Go through the listing below and return every line exactly.

-- Opening Marker --

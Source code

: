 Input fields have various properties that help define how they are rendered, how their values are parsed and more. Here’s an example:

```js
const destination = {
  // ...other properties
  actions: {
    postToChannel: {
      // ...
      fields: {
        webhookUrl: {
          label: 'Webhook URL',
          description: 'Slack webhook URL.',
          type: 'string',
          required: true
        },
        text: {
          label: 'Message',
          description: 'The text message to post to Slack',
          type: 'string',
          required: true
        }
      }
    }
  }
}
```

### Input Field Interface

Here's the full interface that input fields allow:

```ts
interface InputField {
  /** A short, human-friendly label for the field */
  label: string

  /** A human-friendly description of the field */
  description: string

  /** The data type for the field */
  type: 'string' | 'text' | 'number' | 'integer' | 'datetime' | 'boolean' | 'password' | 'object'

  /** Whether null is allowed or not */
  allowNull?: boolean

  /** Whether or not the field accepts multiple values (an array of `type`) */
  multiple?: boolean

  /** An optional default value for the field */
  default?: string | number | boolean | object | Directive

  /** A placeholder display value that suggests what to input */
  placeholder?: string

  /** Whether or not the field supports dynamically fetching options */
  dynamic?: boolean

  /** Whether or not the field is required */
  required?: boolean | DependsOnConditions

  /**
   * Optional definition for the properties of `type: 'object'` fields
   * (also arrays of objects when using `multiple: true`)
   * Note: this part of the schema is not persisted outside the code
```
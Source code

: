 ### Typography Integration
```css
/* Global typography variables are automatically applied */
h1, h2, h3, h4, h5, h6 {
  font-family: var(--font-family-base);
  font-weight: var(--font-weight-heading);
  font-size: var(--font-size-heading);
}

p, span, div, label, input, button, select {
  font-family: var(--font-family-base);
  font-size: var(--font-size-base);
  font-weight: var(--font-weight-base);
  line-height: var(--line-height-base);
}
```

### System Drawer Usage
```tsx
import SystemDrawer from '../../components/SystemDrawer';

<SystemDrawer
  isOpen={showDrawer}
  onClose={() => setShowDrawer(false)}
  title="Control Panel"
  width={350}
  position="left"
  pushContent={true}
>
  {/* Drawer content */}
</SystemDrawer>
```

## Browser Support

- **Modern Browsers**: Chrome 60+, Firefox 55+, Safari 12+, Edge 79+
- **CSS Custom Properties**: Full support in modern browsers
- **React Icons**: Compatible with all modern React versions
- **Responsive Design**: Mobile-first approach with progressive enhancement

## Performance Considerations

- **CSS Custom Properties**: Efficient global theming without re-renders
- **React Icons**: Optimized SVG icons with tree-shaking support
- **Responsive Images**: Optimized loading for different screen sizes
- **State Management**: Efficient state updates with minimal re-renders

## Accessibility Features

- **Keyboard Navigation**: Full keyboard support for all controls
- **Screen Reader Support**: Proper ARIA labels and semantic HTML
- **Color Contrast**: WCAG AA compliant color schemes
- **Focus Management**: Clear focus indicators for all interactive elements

-- Closing Marker --

--- Solution to the problem ---
Source code

: Input fields have various properties that help define how they are rendered, how their values are parsed and more. Here’s an example:

```js
const destination = {
  // ...other properties
  actions: {
    postToChannel: {
      // ...
      fields: {
        webhookUrl: {
          label: 'Webhook URL',
          description: 'Slack webhook URL.',
          type: 'string',
          required: true
        },
        text: {
          label: 'Message',
          description: 'The text message to post to Slack',
          type: 'string',
          required: true
        }
      }
    }
  }
}
```

### Input Field Interface

Here's the full interface that input fields allow:

```ts
interface InputField {
  /** A short, human-friendly label for the field */
  label: string

  /** A human-friendly description of the field */
  description: string

  /** The data type for the field */
  type: 'string' | 'text' | 'number' | 'integer' | 'datetime' | 'boolean' | 'password' | 'object'

  /** Whether null is allowed or not */
  allowNull?: boolean

  /** Whether or not the field accepts multiple values (an array of `type`) */
  multiple?: boolean

  /** An optional default value for the field */
  default?: string | number | boolean | object | Directive

  /** A placeholder display value that suggests what to input */
  placeholder?: string

  /** Whether or not the field supports dynamically fetching options */
  dynamic?: boolean

  /** Whether or not the field is required */
  required?: boolean | DependsOnConditions

  /**
   * Optional definition for the properties of `type: 'object'` fields
   * (also arrays of objects when using `multiple: true`)
   * Note: this part of the schema is not persisted outside the code
```
Source code

: ### Typography Integration
```css
/* Global typography variables are automatically applied */
h1, h2, h3, h4, h5, h6 {
  font-family: var(--font-family-base);
  font-weight: var(--font-weight-heading);
  font-size: var(--font-size-heading);
}

p, span, div, label, input, button, select {
  font-family: var(--font-family-base);
  font-size: var(--font-size-base);
  font-weight: var(--font-weight-base);
  line-height: var(--line-height-base);
}
```

### System Drawer Usage
```tsx
import SystemDrawer from '../../components/SystemDrawer';

<SystemDrawer
  isOpen={showDrawer}
  onClose={() => setShowDrawer(false)}
  title="Control Panel"
  width={350}
  position="left"
  pushContent={true}
>
  {/* Drawer content */}
</SystemDrawer>
```

## Browser Support

- **Modern Browsers**: Chrome 60+, Firefox 55+, Safari 12+, Edge 79+
- **CSS Custom Properties**: Full support in modern browsers
- **React Icons**: Compatible with all modern React versions
- **Responsive Design**: Mobile-first approach with progressive enhancement

## Performance Considerations

- **CSS Custom Properties**: Efficient global theming without re-renders
- **React Icons**: Optimized SVG icons with tree-shaking support
- **Responsive Images**: Optimized loading for different screen sizes
- **State Management**: Efficient state updates with minimal re-renders

## Accessibility Features

- **Keyboard Navigation**: Full keyboard support for all controls
- **Screen Reader Support**: Proper ARIA labels and semantic HTML
- **Color Contrast**: WCAG AA compliant color schemes
- **Focus Management**: Clear focus indicators for all interactive elements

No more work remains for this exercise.